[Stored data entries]
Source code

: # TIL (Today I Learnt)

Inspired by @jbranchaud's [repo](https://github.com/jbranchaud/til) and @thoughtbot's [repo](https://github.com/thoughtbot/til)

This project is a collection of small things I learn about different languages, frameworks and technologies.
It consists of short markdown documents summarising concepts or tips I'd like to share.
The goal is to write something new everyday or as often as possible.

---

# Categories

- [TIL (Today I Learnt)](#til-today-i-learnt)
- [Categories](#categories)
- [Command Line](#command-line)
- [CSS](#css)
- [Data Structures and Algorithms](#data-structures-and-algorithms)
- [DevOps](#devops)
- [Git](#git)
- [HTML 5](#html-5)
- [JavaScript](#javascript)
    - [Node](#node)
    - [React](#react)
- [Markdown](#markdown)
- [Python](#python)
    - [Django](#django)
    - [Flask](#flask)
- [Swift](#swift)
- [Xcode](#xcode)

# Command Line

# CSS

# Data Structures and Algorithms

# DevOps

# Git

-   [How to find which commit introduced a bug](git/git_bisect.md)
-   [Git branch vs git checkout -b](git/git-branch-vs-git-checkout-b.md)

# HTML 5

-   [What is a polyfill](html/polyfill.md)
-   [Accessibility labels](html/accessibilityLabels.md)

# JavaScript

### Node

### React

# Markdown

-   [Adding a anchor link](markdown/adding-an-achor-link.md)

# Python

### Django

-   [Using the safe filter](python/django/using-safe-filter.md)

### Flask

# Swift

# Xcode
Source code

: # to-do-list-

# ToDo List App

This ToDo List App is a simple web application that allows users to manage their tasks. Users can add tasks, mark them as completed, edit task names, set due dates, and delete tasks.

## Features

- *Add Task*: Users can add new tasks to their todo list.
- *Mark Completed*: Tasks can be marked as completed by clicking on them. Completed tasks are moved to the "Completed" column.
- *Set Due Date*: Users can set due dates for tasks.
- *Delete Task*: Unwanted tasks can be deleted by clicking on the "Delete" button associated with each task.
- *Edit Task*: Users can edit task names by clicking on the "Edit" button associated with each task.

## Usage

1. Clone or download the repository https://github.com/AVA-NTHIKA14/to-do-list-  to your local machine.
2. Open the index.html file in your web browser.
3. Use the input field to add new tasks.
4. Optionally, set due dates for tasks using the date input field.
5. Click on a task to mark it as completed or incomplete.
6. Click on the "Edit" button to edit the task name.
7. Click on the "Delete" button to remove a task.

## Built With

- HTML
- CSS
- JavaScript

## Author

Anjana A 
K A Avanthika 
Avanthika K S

▶ [Problem to solve]
Output exactly the span of lines beginning at the first line of the records and ending at the line that holds "This project is", inclusive, with no other text.

▶ [Solution for this exercise]
Source code

: # TIL (Today I Learnt)

Inspired by @jbranchaud's [repo](https://github.com/jbranchaud/til) and @thoughtbot's [repo](https://github.com/thoughtbot/til)

This project is a collection of small things I learn about different languages, frameworks and technologies.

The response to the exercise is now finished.